TRY IT> Reproduce exactly the lines below from the one containing "corresponding to a" through the one containing "the spacing of", including both, and nothing else.

INPUT>
_ _ _

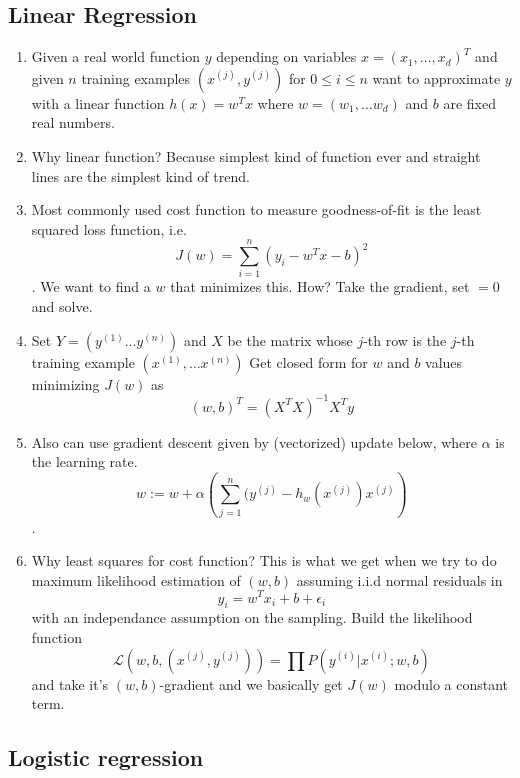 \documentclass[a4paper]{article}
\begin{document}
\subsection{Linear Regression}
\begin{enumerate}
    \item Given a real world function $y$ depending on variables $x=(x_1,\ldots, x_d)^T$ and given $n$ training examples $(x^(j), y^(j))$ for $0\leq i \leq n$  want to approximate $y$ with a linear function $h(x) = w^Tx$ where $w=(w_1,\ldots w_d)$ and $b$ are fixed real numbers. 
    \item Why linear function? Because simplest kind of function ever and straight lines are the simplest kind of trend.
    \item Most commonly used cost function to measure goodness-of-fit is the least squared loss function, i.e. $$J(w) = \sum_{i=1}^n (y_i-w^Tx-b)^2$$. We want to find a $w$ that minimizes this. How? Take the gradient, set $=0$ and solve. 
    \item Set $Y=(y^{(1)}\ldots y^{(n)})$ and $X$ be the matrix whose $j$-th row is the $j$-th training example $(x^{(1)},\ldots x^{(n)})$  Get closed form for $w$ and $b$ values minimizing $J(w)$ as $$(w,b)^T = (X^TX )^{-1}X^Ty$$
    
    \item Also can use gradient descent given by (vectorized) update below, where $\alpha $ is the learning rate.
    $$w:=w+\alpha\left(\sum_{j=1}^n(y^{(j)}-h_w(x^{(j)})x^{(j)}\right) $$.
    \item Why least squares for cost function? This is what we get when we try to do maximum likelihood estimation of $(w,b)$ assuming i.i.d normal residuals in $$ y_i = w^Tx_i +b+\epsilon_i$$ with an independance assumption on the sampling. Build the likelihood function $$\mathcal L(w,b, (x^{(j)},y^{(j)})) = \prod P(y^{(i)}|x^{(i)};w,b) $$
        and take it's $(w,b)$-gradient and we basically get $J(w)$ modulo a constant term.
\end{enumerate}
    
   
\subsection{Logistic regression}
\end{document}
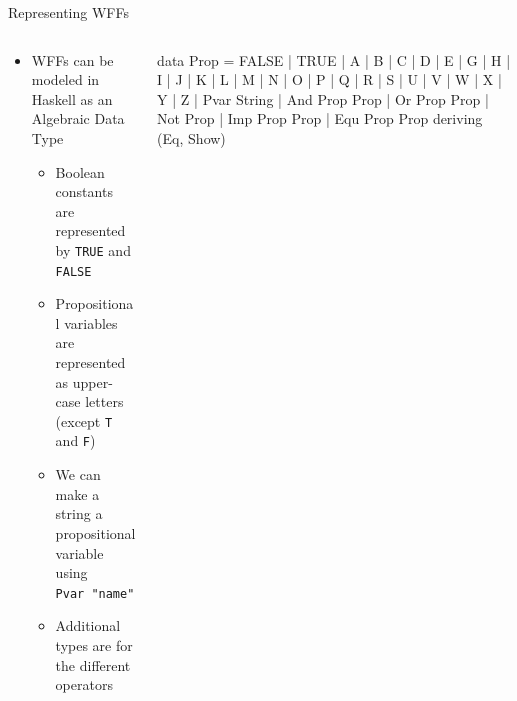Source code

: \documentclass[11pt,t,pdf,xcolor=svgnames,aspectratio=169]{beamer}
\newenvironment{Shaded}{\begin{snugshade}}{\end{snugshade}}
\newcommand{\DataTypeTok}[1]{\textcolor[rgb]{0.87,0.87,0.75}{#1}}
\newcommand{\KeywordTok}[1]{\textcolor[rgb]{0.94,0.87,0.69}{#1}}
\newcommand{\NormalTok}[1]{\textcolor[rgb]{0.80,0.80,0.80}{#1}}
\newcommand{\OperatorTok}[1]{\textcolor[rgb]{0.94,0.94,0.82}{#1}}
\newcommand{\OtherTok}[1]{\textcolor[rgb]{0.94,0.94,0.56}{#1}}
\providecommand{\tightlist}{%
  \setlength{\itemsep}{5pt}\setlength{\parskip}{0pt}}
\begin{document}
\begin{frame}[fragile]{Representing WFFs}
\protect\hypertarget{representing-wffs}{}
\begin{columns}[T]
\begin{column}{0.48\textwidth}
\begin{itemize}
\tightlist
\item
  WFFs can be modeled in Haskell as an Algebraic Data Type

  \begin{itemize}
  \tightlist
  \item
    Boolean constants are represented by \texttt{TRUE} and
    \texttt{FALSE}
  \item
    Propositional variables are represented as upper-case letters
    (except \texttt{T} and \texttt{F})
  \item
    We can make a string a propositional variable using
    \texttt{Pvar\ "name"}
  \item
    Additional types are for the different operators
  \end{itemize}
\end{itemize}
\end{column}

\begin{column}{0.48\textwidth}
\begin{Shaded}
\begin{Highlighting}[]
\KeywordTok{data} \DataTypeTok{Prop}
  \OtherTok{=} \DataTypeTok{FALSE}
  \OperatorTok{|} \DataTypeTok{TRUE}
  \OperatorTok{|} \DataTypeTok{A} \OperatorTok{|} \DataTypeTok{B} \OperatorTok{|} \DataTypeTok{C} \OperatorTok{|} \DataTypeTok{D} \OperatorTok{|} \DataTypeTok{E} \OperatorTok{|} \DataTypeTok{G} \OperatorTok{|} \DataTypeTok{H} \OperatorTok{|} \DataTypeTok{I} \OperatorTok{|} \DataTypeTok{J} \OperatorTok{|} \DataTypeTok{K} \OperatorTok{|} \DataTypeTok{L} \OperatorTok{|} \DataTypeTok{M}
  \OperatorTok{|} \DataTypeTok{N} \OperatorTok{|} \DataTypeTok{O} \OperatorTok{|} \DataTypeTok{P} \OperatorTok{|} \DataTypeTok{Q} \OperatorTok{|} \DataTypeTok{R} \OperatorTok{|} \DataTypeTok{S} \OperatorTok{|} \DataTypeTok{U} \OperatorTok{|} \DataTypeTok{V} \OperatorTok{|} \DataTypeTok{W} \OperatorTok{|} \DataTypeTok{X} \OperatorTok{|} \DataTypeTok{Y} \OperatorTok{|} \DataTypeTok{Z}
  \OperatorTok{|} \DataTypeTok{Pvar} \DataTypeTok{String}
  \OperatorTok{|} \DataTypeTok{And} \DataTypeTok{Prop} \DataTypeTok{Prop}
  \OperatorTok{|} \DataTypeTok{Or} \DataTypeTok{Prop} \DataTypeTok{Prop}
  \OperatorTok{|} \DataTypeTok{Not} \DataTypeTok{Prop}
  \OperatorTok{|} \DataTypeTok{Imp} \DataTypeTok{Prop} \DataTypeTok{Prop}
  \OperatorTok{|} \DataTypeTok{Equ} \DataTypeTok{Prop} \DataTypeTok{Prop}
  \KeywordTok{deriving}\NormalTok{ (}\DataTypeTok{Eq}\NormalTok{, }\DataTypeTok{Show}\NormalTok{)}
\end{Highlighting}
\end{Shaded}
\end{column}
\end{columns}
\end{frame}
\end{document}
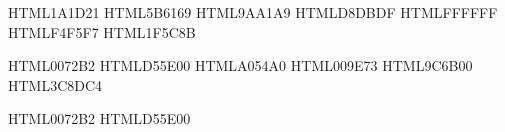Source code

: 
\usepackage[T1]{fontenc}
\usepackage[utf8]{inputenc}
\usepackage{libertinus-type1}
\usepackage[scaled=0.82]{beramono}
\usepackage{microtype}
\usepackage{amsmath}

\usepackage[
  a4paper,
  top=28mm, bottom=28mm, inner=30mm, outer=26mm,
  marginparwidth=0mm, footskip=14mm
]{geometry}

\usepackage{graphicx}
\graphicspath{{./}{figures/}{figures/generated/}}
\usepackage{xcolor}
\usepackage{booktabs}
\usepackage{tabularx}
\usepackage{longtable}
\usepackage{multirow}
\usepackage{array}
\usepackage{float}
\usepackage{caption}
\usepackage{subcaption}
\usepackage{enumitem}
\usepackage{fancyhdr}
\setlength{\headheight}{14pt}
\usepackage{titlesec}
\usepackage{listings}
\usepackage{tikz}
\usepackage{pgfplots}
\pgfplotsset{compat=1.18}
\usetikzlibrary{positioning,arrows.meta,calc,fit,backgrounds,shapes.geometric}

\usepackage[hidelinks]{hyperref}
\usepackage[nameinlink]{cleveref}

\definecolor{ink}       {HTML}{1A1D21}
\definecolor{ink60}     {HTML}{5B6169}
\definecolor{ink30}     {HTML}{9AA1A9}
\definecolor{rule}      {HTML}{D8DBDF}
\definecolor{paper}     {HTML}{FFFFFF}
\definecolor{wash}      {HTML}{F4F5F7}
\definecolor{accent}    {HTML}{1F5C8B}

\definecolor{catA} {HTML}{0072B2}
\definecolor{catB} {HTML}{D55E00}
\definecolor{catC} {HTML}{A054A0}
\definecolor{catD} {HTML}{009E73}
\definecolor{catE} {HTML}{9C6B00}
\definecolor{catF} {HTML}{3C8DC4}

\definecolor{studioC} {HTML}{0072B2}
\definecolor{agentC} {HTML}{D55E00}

_ _ _

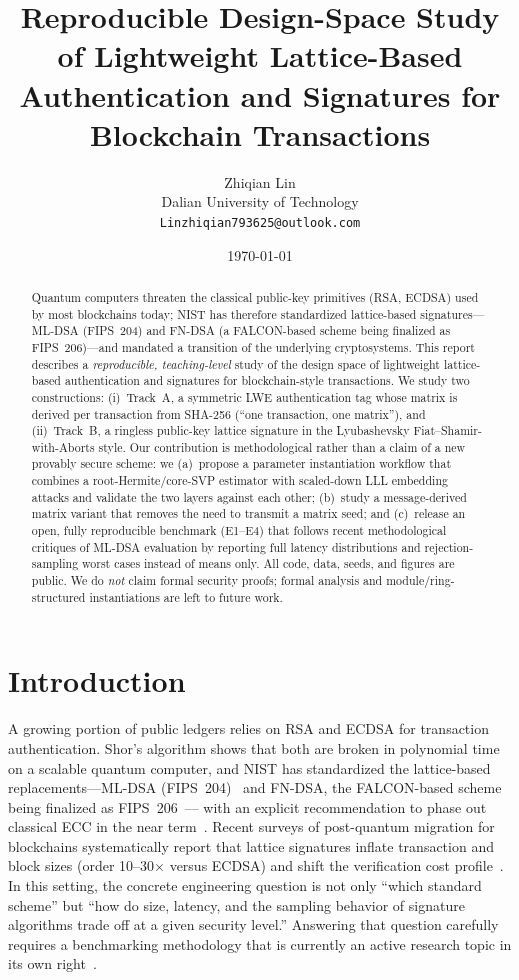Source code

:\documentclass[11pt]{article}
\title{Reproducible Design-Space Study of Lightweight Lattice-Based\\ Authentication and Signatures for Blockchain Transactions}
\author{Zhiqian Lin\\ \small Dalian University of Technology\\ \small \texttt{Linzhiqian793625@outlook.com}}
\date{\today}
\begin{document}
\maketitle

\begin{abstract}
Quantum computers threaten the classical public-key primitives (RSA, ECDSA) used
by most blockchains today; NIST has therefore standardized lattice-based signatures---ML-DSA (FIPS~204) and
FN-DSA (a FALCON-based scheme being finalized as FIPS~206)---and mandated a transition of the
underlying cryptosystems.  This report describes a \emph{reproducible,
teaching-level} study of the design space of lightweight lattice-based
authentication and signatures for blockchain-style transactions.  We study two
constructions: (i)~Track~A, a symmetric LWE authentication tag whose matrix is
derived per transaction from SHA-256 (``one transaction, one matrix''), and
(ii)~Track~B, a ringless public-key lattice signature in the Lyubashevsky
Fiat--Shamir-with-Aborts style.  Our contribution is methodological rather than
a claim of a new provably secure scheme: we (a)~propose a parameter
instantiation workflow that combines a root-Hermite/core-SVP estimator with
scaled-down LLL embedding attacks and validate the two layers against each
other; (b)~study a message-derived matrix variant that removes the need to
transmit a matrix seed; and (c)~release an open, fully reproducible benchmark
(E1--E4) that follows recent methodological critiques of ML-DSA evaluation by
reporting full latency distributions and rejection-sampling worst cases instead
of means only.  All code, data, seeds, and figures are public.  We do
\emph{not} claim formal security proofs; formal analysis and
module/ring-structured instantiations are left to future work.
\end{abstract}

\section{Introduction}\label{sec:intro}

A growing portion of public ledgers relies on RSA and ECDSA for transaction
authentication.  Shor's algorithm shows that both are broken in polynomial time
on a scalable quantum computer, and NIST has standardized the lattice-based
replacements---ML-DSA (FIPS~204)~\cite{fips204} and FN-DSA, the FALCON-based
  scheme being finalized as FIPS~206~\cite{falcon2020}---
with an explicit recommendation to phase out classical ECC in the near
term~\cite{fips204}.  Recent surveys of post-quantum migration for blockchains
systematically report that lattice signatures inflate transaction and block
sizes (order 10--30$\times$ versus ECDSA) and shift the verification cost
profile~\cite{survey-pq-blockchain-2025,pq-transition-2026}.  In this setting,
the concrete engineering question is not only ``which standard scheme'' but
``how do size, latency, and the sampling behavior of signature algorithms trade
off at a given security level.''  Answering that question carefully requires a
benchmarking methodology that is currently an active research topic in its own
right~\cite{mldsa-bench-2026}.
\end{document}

_ _ _

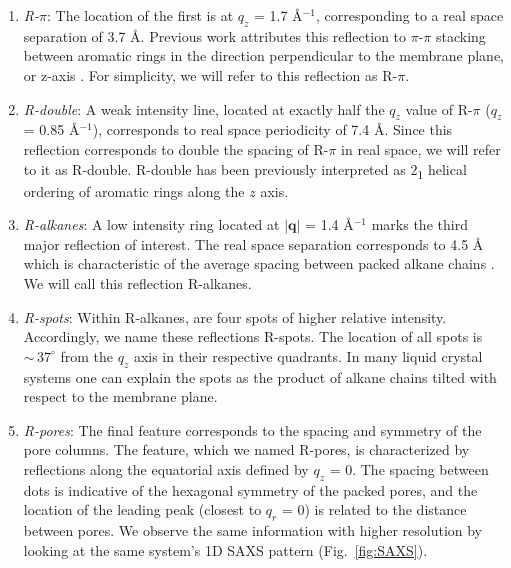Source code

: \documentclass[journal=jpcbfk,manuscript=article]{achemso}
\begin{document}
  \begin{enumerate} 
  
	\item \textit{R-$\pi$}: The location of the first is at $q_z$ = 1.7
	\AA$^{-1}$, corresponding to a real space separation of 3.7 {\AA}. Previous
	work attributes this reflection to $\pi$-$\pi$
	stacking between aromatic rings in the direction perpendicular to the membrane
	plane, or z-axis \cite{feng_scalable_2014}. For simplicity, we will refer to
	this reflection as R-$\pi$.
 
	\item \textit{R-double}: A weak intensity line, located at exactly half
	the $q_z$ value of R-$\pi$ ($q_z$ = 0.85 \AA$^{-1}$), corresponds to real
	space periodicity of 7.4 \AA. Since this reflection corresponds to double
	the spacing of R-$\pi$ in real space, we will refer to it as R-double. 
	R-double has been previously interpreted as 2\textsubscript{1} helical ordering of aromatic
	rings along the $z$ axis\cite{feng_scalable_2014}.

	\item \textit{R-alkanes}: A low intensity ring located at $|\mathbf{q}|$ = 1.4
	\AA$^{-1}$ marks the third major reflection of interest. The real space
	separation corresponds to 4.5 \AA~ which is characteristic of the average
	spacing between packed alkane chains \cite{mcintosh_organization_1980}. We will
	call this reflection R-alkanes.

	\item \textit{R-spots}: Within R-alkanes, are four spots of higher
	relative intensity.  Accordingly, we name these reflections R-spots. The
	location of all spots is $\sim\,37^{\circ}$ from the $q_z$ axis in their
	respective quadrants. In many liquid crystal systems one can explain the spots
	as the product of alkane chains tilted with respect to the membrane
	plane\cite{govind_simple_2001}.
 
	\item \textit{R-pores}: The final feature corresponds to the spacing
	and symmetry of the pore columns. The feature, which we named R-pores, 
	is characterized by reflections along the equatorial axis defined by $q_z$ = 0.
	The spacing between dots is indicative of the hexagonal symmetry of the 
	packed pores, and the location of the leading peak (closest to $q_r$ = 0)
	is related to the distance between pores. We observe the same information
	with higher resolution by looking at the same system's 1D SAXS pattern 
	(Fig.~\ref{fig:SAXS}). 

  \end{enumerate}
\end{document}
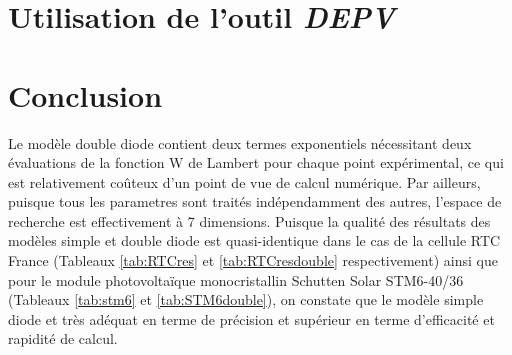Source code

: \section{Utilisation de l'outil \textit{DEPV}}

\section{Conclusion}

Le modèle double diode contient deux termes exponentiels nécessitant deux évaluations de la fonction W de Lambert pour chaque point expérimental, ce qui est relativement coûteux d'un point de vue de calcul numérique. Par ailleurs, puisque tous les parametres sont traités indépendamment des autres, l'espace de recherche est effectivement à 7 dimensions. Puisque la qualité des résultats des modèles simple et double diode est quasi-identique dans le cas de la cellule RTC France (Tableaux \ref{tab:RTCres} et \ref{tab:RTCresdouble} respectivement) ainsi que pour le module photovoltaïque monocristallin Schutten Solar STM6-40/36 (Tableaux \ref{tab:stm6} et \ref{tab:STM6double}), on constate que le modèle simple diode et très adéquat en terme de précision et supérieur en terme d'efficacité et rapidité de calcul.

_ _ _

YOUR SOLUTION>
	\AA$^{-1}$, corresponding to a real space separation of 3.7 {\AA}. Previous
	work attributes this reflection to $\pi$-$\pi$
	stacking between aromatic rings in the direction perpendicular to the membrane
	plane, or z-axis \cite{feng_scalable_2014}. For simplicity, we will refer to
	this reflection as R-$\pi$.
 
	\item \textit{R-double}: A weak intensity line, located at exactly half
	the $q_z$ value of R-$\pi$ ($q_z$ = 0.85 \AA$^{-1}$), corresponds to real
	space periodicity of 7.4 \AA. Since this reflection corresponds to double
	the spacing of R-$\pi$ in real space, we will refer to it as R-double. 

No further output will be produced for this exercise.